*** PROVIDED DATA ***

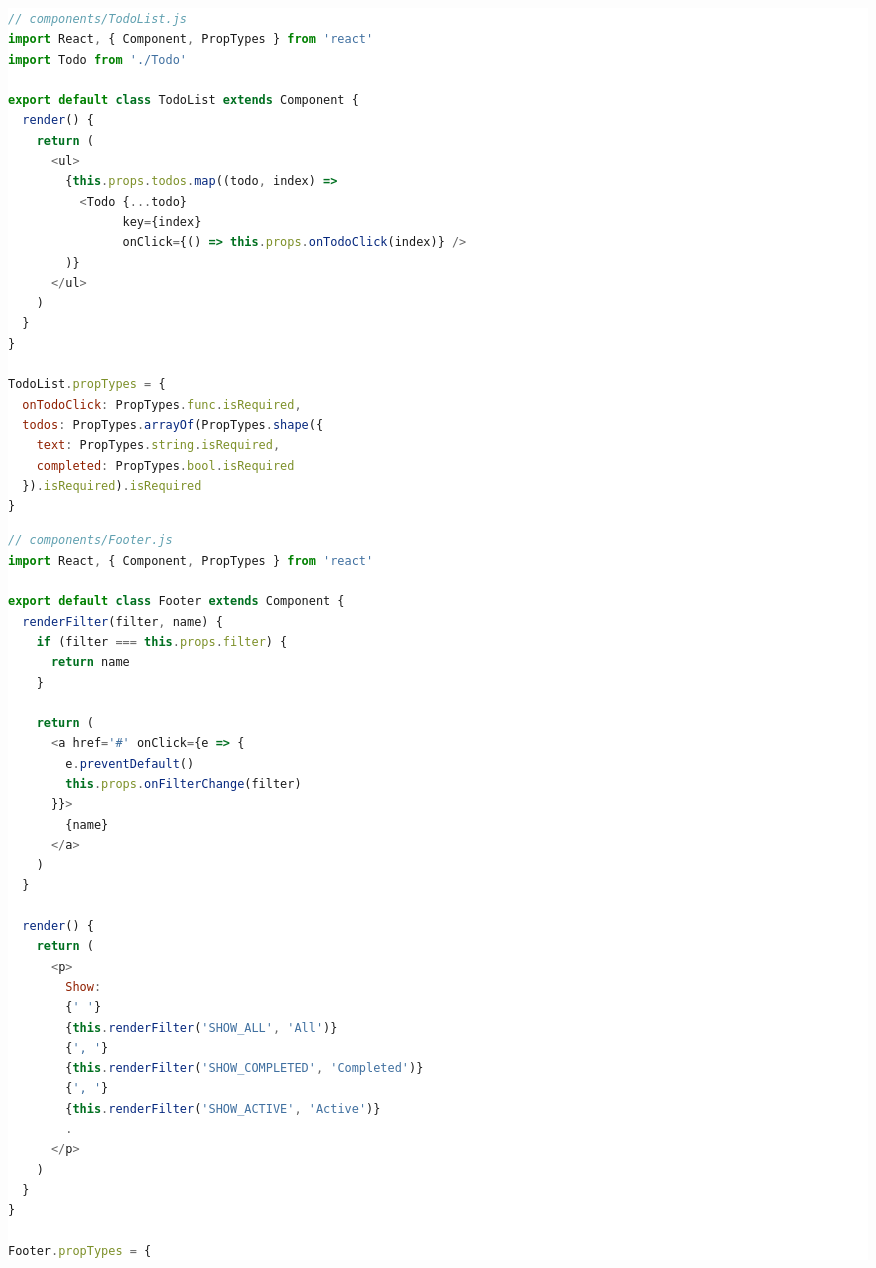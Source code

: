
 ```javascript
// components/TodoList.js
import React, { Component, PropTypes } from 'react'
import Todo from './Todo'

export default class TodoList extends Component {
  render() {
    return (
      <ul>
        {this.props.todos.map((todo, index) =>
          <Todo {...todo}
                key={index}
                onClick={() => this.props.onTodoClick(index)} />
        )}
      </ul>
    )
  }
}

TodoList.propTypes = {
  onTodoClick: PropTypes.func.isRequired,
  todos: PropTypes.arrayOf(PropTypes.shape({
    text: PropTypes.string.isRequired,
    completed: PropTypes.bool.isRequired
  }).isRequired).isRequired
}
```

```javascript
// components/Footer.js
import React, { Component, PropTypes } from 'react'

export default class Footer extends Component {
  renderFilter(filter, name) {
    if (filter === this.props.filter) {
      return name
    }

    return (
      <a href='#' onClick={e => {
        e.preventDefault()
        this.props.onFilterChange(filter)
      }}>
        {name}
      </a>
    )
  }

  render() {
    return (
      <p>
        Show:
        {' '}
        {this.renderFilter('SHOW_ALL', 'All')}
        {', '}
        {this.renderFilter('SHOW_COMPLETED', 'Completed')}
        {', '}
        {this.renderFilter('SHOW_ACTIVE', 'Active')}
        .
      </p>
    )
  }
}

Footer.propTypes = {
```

*** End of PROVIDED DATA ***
*** PROVIDED DATA ***

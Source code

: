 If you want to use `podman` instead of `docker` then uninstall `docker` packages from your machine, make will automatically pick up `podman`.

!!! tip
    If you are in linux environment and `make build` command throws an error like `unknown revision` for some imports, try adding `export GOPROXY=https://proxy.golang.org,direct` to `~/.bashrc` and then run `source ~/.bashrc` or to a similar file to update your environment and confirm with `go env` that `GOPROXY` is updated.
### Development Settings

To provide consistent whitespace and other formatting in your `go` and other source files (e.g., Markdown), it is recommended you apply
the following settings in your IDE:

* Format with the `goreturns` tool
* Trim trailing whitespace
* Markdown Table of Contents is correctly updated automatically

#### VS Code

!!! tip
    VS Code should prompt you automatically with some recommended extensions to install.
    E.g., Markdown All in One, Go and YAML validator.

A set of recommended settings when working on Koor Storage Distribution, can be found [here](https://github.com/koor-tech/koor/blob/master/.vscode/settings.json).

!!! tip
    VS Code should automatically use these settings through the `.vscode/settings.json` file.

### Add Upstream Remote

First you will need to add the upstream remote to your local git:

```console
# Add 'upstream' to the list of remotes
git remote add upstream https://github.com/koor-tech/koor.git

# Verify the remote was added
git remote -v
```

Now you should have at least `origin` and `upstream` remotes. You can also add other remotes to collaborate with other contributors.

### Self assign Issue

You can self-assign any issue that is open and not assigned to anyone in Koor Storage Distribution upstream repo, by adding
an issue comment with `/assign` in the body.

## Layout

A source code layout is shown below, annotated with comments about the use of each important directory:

*** End of PROVIDED DATA ***

EXERCISE OBJECTIVE: Say how many lines in the records hold the string "export", please, and add no other words.

WRITTEN ANSWER: 3